Work request:
Which lines of the entries below hold the word "with"? Report each of them.

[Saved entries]

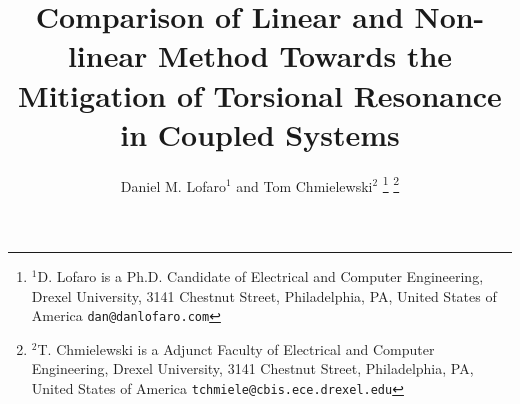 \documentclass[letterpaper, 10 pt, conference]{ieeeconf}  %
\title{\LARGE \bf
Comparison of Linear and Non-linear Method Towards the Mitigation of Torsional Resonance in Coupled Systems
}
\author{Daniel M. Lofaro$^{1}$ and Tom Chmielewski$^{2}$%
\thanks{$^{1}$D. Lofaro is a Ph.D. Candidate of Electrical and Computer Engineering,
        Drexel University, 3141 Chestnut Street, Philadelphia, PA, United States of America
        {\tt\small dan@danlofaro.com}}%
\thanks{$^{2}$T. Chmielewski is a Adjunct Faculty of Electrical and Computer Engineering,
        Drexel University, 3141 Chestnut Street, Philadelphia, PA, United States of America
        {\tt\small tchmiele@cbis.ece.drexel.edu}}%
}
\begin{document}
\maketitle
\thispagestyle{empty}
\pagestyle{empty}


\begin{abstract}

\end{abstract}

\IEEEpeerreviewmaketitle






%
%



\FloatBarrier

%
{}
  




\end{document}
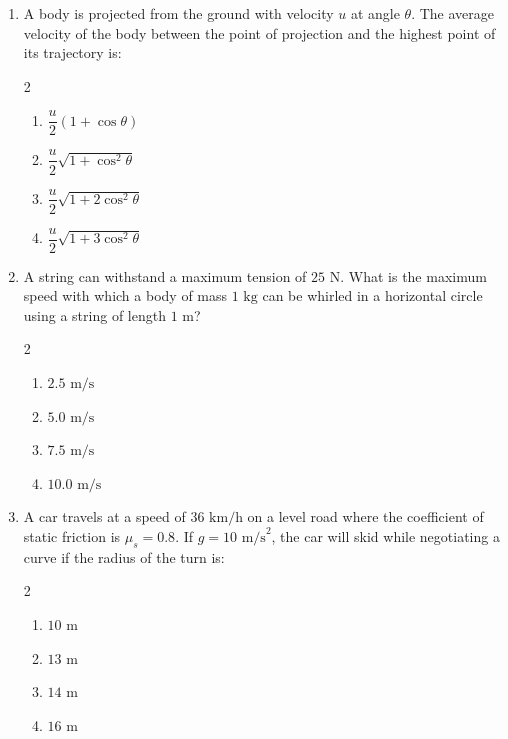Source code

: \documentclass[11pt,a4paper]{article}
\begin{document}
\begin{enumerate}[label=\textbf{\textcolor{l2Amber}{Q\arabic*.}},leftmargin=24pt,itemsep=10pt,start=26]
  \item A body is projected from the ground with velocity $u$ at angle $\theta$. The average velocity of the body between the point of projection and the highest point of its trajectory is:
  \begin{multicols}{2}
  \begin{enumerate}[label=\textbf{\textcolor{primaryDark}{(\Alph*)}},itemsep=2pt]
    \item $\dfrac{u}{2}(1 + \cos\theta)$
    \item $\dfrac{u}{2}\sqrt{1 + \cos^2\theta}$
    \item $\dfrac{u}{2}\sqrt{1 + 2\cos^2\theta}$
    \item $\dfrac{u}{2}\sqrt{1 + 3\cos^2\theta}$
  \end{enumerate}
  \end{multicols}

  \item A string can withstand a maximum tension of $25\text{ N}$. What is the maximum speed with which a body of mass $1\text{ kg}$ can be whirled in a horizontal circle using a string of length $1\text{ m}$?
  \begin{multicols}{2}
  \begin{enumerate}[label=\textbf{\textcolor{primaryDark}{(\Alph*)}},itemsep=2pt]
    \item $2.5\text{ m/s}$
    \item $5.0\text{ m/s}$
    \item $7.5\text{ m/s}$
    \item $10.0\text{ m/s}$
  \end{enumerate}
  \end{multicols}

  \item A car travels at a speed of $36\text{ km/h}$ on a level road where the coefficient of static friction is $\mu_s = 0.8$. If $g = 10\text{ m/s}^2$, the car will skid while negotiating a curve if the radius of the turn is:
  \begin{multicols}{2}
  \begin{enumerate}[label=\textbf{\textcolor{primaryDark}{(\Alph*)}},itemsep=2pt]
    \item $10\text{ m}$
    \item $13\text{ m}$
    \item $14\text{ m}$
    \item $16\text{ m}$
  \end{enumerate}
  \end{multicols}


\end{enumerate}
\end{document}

==

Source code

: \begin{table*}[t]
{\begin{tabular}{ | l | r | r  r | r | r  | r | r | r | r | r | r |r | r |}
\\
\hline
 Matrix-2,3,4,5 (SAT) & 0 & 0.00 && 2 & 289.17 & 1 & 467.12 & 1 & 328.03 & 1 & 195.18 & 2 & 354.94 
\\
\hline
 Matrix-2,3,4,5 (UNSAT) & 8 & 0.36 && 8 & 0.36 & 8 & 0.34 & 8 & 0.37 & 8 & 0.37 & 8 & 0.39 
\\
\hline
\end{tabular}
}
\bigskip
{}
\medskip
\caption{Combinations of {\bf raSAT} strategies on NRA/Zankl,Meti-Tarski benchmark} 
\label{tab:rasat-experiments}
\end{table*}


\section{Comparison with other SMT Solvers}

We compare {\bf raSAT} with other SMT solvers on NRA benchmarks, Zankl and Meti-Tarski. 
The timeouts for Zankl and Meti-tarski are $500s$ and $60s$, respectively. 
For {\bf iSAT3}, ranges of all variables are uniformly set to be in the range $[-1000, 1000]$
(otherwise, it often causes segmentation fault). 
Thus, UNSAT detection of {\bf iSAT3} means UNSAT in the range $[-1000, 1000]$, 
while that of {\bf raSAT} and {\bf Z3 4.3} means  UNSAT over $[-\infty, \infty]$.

...

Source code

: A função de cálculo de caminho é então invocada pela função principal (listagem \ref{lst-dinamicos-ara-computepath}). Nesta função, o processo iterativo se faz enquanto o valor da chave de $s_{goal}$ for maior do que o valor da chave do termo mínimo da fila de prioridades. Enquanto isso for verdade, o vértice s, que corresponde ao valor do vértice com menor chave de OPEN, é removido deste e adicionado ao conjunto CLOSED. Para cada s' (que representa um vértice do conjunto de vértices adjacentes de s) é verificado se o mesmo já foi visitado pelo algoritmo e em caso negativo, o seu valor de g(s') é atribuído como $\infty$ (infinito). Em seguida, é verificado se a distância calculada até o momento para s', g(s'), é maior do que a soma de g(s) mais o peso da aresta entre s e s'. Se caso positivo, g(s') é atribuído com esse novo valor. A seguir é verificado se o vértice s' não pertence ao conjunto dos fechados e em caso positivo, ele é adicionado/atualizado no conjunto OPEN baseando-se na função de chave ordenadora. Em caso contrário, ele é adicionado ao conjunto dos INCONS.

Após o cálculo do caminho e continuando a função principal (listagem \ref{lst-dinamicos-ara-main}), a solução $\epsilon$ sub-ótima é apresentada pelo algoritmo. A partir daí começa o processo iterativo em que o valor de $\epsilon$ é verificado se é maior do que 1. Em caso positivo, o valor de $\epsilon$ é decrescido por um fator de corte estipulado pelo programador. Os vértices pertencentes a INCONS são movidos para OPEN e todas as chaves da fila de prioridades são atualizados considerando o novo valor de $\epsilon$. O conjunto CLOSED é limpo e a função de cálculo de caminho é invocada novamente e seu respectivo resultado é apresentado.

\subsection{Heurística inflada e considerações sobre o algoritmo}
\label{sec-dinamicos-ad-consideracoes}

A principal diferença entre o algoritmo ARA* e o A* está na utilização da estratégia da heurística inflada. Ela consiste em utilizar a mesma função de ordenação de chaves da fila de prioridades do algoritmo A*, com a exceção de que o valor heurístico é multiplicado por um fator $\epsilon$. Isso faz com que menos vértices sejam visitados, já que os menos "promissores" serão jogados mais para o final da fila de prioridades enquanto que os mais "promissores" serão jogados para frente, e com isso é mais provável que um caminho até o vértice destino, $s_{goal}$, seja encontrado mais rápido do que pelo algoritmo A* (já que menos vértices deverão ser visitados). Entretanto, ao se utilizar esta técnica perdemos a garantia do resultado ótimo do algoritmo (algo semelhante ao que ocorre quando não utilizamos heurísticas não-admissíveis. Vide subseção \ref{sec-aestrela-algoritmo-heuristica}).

Answer to the problem:
  \item A body is projected from the ground with velocity $u$ at angle $\theta$. The average velocity of the body between the point of projection and the highest point of its trajectory is:
  \item A string can withstand a maximum tension of $25\text{ N}$. What is the maximum speed with which a body of mass $1\text{ kg}$ can be whirled in a horizontal circle using a string of length $1\text{ m}$?
\section{Comparison with other SMT Solvers}
We compare {\bf raSAT} with other SMT solvers on NRA benchmarks, Zankl and Meti-Tarski. 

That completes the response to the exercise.